◆ WORK INSTRUCTIONS
Exact reproduction of every record is required, and pictures are to be excluded.

Collected data
================================
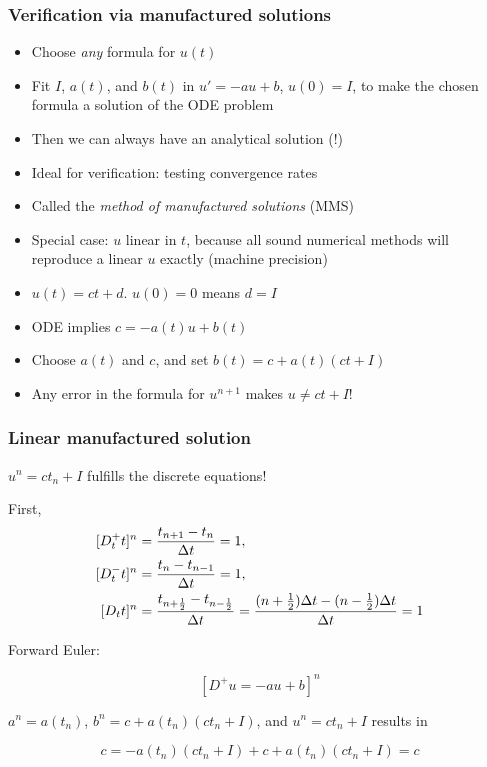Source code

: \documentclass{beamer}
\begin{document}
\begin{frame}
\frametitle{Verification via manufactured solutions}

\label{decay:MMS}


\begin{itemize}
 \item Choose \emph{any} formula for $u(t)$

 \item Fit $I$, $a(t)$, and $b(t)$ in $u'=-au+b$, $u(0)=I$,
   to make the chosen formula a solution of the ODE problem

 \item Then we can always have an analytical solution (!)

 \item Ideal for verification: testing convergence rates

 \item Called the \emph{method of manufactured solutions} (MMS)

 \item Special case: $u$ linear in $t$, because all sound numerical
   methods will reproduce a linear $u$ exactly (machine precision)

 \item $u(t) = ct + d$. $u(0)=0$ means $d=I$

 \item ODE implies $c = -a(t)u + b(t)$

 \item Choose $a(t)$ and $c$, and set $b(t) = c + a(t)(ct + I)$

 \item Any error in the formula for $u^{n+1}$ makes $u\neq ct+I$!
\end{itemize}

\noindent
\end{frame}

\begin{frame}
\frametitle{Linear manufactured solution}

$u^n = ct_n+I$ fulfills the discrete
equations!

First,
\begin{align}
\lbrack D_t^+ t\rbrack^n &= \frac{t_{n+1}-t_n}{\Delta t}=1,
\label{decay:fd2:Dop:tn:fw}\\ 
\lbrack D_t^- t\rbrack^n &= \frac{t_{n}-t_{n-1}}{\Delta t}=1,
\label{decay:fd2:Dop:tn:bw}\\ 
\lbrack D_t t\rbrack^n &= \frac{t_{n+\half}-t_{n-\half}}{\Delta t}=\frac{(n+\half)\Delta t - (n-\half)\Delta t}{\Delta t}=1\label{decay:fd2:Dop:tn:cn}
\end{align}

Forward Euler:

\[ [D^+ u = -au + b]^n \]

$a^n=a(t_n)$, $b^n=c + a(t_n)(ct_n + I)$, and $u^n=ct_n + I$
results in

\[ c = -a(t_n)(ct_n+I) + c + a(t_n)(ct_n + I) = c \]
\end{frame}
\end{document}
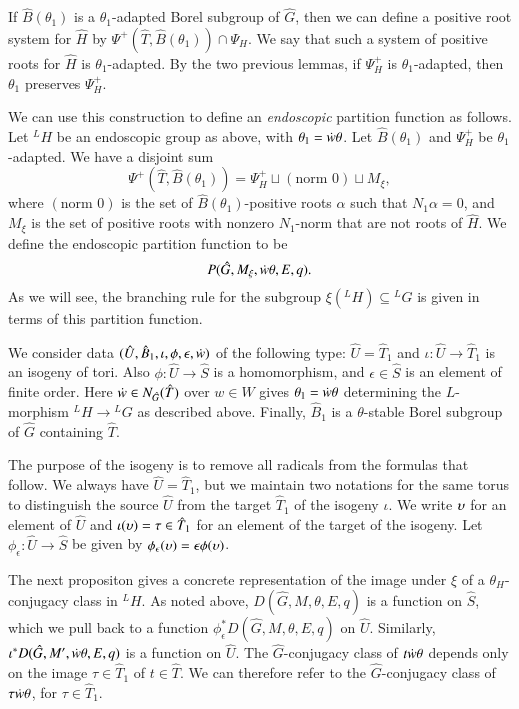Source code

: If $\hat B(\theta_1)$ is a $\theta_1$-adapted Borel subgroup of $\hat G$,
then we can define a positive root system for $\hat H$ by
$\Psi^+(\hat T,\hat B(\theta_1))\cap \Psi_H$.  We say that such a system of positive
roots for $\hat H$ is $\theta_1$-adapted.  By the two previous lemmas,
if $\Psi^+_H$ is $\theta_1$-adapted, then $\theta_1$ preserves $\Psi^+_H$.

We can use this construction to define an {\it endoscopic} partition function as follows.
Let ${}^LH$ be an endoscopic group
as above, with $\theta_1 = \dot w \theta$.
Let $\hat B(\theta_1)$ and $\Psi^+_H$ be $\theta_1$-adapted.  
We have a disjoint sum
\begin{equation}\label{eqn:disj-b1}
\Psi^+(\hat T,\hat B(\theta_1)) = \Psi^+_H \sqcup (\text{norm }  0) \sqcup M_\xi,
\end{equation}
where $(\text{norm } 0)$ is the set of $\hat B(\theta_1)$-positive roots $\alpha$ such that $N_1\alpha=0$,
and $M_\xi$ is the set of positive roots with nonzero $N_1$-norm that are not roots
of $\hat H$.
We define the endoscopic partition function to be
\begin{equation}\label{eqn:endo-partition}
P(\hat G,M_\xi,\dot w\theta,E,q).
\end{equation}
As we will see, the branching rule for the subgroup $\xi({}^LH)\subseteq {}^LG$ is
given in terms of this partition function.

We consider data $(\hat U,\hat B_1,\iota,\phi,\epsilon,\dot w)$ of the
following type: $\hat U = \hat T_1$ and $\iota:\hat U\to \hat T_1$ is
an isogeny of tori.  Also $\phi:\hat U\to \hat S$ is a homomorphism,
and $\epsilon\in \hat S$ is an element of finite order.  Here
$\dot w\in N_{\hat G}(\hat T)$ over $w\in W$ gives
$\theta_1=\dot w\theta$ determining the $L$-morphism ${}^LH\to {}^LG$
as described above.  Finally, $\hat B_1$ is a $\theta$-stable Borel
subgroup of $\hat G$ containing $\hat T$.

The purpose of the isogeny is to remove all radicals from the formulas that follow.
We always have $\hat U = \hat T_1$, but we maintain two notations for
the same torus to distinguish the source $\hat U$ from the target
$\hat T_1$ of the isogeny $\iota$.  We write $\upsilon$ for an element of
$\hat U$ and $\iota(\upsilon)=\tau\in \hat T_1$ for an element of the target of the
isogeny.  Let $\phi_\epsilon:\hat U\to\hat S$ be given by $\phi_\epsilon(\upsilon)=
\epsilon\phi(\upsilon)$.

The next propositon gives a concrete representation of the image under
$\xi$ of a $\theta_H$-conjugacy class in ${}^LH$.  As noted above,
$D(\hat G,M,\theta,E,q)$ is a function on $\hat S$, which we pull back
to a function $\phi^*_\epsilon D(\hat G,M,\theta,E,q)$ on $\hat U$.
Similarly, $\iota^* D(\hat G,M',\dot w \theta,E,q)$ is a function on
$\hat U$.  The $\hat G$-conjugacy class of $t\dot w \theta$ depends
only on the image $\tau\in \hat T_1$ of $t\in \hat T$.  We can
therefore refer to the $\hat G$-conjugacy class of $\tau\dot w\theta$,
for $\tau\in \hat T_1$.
================================
◆ ANSWER
Source code

: \documentclass{beamer}
\begin{document}
\begin{frame}
\frametitle{Verification via manufactured solutions}

\label{decay:MMS}


\begin{itemize}
 \item Choose \emph{any} formula for $u(t)$

 \item Fit $I$, $a(t)$, and $b(t)$ in $u'=-au+b$, $u(0)=I$,
   to make the chosen formula a solution of the ODE problem

 \item Then we can always have an analytical solution (!)

 \item Ideal for verification: testing convergence rates

 \item Called the \emph{method of manufactured solutions} (MMS)

 \item Special case: $u$ linear in $t$, because all sound numerical
   methods will reproduce a linear $u$ exactly (machine precision)

 \item $u(t) = ct + d$. $u(0)=0$ means $d=I$

 \item ODE implies $c = -a(t)u + b(t)$

 \item Choose $a(t)$ and $c$, and set $b(t) = c + a(t)(ct + I)$

 \item Any error in the formula for $u^{n+1}$ makes $u\neq ct+I$!
\end{itemize}

\noindent
\end{frame}

\begin{frame}
\frametitle{Linear manufactured solution}

$u^n = ct_n+I$ fulfills the discrete
equations!

First,
\begin{align}
\lbrack D_t^+ t\rbrack^n &= \frac{t_{n+1}-t_n}{\Delta t}=1,
\label{decay:fd2:Dop:tn:fw}\\ 
\lbrack D_t^- t\rbrack^n &= \frac{t_{n}-t_{n-1}}{\Delta t}=1,
\label{decay:fd2:Dop:tn:bw}\\ 
\lbrack D_t t\rbrack^n &= \frac{t_{n+\half}-t_{n-\half}}{\Delta t}=\frac{(n+\half)\Delta t - (n-\half)\Delta t}{\Delta t}=1\label{decay:fd2:Dop:tn:cn}
\end{align}

Forward Euler:

\[ [D^+ u = -au + b]^n \]

$a^n=a(t_n)$, $b^n=c + a(t_n)(ct_n + I)$, and $u^n=ct_n + I$
results in

\[ c = -a(t_n)(ct_n+I) + c + a(t_n)(ct_n + I) = c \]
\end{frame}
\end{document}
Source code

: If $\hat B(\theta_1)$ is a $\theta_1$-adapted Borel subgroup of $\hat G$,
then we can define a positive root system for $\hat H$ by
$\Psi^+(\hat T,\hat B(\theta_1))\cap \Psi_H$.  We say that such a system of positive
roots for $\hat H$ is $\theta_1$-adapted.  By the two previous lemmas,
if $\Psi^+_H$ is $\theta_1$-adapted, then $\theta_1$ preserves $\Psi^+_H$.

We can use this construction to define an {\it endoscopic} partition function as follows.
Let ${}^LH$ be an endoscopic group
as above, with $\theta_1 = \dot w \theta$.
Let $\hat B(\theta_1)$ and $\Psi^+_H$ be $\theta_1$-adapted.  
We have a disjoint sum
\begin{equation}\label{eqn:disj-b1}
\Psi^+(\hat T,\hat B(\theta_1)) = \Psi^+_H \sqcup (\text{norm }  0) \sqcup M_\xi,
\end{equation}
where $(\text{norm } 0)$ is the set of $\hat B(\theta_1)$-positive roots $\alpha$ such that $N_1\alpha=0$,
and $M_\xi$ is the set of positive roots with nonzero $N_1$-norm that are not roots
of $\hat H$.
We define the endoscopic partition function to be
\begin{equation}\label{eqn:endo-partition}
P(\hat G,M_\xi,\dot w\theta,E,q).
\end{equation}
As we will see, the branching rule for the subgroup $\xi({}^LH)\subseteq {}^LG$ is
given in terms of this partition function.

We consider data $(\hat U,\hat B_1,\iota,\phi,\epsilon,\dot w)$ of the
following type: $\hat U = \hat T_1$ and $\iota:\hat U\to \hat T_1$ is
an isogeny of tori.  Also $\phi:\hat U\to \hat S$ is a homomorphism,
and $\epsilon\in \hat S$ is an element of finite order.  Here
$\dot w\in N_{\hat G}(\hat T)$ over $w\in W$ gives
$\theta_1=\dot w\theta$ determining the $L$-morphism ${}^LH\to {}^LG$
as described above.  Finally, $\hat B_1$ is a $\theta$-stable Borel
subgroup of $\hat G$ containing $\hat T$.

The purpose of the isogeny is to remove all radicals from the formulas that follow.
We always have $\hat U = \hat T_1$, but we maintain two notations for
the same torus to distinguish the source $\hat U$ from the target
$\hat T_1$ of the isogeny $\iota$.  We write $\upsilon$ for an element of
$\hat U$ and $\iota(\upsilon)=\tau\in \hat T_1$ for an element of the target of the
isogeny.  Let $\phi_\epsilon:\hat U\to\hat S$ be given by $\phi_\epsilon(\upsilon)=
\epsilon\phi(\upsilon)$.

The next propositon gives a concrete representation of the image under
$\xi$ of a $\theta_H$-conjugacy class in ${}^LH$.  As noted above,
$D(\hat G,M,\theta,E,q)$ is a function on $\hat S$, which we pull back
to a function $\phi^*_\epsilon D(\hat G,M,\theta,E,q)$ on $\hat U$.
Similarly, $\iota^* D(\hat G,M',\dot w \theta,E,q)$ is a function on
$\hat U$.  The $\hat G$-conjugacy class of $t\dot w \theta$ depends
only on the image $\tau\in \hat T_1$ of $t\in \hat T$.  We can
therefore refer to the $\hat G$-conjugacy class of $\tau\dot w\theta$,
for $\tau\in \hat T_1$.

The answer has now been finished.